How can anyone know that the possibly-real phenomena that they are perceiving are due to what they think they are due to? Can any of us be sure that we would never mistake a characteristic of the speaker for a characteristic of the source, for example? Deep bass can play havoc with a bass reflex woofer (doubling up as mid range driver in a two-way speaker). Digital audio might include deep bass, while vinyl wouldn't. The listener concludes that digital sounds harsh or distorted compared to vinyl, but in reality this was just an artefact of a particular design decision in the speaker world. People make pronouncements like this all the time, I think, applying the wrong 'narrative' to what they are hearing.

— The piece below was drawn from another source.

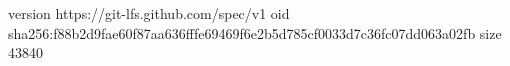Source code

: version https://git-lfs.github.com/spec/v1
oid sha256:f88b2d9fae60f87aa636fffe69469f6e2b5d785cf0033d7c36fc07dd063a02fb
size 43840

Wikipedia on bass reflex speakers:
Wikipedia on bass reflex speakers:
...at frequencies below 'tuning', the port unloads the cone and allows it to move much as if the speaker were not in an enclosure at all. This means the speaker can be driven past safe mechanical limits at frequencies below the tuning frequency with much less power than in an equivalently sized sealed enclosure. For this reason, high-powered systems using a bass reflex design are often protected by a filter that removes signals below a certain frequency. Unfortunately, electrical filtering adds further frequency-dependent group delay. Even if such filtering can be adjusted not to remove musical content, it may interfere with sonic information connected with the size and ambiance of the recording venue, information which often exists in the low bass spectrum.